=== PROBLEM TO SOLVE ===
Please copy out the entries below exactly, beginning with the line that contains "X12 ... X1d" and ending with the line that contains "## Part 1: What", and include nothing outside that span.
=== Section Start ===
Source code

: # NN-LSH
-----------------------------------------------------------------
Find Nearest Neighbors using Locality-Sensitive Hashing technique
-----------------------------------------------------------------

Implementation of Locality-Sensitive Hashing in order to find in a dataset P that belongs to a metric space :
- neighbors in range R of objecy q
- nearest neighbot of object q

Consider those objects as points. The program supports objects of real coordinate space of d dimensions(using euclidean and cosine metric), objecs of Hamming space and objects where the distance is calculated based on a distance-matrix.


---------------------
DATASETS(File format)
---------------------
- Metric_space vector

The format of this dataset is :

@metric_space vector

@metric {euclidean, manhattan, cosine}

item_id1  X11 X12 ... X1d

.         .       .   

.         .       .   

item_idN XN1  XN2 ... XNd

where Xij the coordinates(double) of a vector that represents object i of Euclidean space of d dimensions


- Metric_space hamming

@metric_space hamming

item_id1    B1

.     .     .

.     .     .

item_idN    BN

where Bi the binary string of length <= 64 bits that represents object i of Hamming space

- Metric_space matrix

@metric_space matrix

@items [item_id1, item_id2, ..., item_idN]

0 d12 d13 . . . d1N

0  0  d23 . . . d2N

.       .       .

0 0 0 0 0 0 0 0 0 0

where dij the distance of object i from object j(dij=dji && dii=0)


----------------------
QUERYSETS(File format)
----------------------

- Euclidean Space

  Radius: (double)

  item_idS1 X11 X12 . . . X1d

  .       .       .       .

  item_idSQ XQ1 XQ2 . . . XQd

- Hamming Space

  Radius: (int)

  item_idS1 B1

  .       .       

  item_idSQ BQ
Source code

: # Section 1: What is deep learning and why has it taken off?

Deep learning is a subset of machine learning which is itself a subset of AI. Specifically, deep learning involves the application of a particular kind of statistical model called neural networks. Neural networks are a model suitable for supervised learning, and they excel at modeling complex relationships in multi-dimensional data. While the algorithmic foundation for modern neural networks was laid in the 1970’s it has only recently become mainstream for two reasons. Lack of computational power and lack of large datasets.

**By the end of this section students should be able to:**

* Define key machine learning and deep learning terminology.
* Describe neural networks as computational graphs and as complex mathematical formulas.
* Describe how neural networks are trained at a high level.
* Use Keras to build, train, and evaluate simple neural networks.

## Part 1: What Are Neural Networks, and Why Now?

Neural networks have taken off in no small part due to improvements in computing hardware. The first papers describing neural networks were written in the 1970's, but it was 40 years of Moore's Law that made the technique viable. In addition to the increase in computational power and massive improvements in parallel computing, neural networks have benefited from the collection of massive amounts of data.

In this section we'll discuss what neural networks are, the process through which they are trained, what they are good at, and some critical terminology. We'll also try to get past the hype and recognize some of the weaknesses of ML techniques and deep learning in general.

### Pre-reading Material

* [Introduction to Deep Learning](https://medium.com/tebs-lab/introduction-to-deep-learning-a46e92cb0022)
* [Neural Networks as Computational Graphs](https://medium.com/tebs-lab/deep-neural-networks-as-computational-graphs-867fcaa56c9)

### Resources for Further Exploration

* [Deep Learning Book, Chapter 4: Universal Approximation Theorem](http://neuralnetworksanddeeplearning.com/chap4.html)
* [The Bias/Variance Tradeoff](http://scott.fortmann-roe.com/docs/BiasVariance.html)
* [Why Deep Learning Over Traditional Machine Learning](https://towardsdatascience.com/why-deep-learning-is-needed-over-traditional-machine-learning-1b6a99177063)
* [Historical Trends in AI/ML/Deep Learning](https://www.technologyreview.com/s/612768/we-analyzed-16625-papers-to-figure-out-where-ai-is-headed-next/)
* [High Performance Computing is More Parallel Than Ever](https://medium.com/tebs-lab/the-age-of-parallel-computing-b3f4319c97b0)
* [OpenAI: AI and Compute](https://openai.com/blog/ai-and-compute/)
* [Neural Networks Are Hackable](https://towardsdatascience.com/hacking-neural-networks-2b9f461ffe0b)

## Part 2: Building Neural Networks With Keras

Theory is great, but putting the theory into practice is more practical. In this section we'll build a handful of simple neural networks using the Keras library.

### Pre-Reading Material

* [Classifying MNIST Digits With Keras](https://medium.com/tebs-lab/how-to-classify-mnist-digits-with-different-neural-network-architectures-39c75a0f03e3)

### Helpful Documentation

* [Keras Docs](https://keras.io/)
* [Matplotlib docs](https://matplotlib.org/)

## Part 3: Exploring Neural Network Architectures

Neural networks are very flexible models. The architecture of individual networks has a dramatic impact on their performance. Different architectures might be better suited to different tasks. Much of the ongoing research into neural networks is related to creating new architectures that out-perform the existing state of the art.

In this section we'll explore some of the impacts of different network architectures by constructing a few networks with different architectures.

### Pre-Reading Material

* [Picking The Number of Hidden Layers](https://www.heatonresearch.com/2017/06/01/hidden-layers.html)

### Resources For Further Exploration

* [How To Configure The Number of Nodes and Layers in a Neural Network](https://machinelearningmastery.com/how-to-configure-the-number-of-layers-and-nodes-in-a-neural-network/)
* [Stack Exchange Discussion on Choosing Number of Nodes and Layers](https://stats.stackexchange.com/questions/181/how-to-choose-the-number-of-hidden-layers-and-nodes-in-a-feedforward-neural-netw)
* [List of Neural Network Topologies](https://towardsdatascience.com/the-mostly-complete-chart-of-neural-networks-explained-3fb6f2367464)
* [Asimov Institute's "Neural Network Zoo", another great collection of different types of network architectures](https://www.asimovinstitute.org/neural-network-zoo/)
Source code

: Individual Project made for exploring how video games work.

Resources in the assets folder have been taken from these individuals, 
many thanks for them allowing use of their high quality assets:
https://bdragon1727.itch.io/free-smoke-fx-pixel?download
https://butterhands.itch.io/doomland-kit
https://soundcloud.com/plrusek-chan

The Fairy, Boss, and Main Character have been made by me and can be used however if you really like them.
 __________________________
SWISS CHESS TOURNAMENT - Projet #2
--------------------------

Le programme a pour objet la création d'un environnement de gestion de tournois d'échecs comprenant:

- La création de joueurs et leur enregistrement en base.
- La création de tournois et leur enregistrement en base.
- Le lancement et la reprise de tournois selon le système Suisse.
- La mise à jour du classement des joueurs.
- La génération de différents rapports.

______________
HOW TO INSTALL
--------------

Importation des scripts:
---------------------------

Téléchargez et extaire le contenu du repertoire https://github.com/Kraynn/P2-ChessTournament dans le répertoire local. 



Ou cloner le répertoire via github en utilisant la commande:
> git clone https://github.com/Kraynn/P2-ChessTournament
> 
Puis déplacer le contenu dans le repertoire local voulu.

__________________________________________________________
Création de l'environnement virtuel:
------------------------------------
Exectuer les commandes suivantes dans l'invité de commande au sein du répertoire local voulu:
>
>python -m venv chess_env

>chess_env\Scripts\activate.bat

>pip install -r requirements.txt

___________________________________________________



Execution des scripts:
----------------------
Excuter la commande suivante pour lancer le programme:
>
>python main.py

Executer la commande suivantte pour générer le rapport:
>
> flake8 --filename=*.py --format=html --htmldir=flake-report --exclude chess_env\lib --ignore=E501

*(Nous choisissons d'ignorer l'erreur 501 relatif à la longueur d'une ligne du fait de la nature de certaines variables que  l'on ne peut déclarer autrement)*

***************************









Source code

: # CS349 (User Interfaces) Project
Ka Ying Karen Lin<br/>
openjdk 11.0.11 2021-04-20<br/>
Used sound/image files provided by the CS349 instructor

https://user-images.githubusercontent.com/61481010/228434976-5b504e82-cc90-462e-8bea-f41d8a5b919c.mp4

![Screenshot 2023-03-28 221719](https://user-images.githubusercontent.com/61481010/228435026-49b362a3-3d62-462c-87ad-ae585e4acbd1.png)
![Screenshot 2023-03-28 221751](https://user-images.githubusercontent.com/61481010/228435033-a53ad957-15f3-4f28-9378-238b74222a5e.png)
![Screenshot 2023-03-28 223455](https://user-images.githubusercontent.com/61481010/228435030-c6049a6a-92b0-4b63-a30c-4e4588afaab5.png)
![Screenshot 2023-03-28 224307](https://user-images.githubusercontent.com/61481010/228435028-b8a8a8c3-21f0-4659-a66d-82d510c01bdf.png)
=== Section End ===
=== ANSWER FOR THIS EXERCISE ===
item_id1  X11 X12 ... X1d

.         .       .   

.         .       .   

item_idN XN1  XN2 ... XNd

where Xij the coordinates(double) of a vector that represents object i of Euclidean space of d dimensions


- Metric_space hamming

@metric_space hamming

item_id1    B1

.     .     .

.     .     .

item_idN    BN

where Bi the binary string of length <= 64 bits that represents object i of Hamming space

- Metric_space matrix

@metric_space matrix

@items [item_id1, item_id2, ..., item_idN]

0 d12 d13 . . . d1N

0  0  d23 . . . d2N

.       .       .

0 0 0 0 0 0 0 0 0 0

where dij the distance of object i from object j(dij=dji && dii=0)


----------------------
QUERYSETS(File format)
----------------------

- Euclidean Space

  Radius: (double)

  item_idS1 X11 X12 . . . X1d

  .       .       .       .

  item_idSQ XQ1 XQ2 . . . XQd

- Hamming Space

  Radius: (int)

  item_idS1 B1

  .       .       

  item_idSQ BQ
Source code

: # Section 1: What is deep learning and why has it taken off?

Deep learning is a subset of machine learning which is itself a subset of AI. Specifically, deep learning involves the application of a particular kind of statistical model called neural networks. Neural networks are a model suitable for supervised learning, and they excel at modeling complex relationships in multi-dimensional data. While the algorithmic foundation for modern neural networks was laid in the 1970’s it has only recently become mainstream for two reasons. Lack of computational power and lack of large datasets.

**By the end of this section students should be able to:**

* Define key machine learning and deep learning terminology.
* Describe neural networks as computational graphs and as complex mathematical formulas.
* Describe how neural networks are trained at a high level.
* Use Keras to build, train, and evaluate simple neural networks.

## Part 1: What Are Neural Networks, and Why Now?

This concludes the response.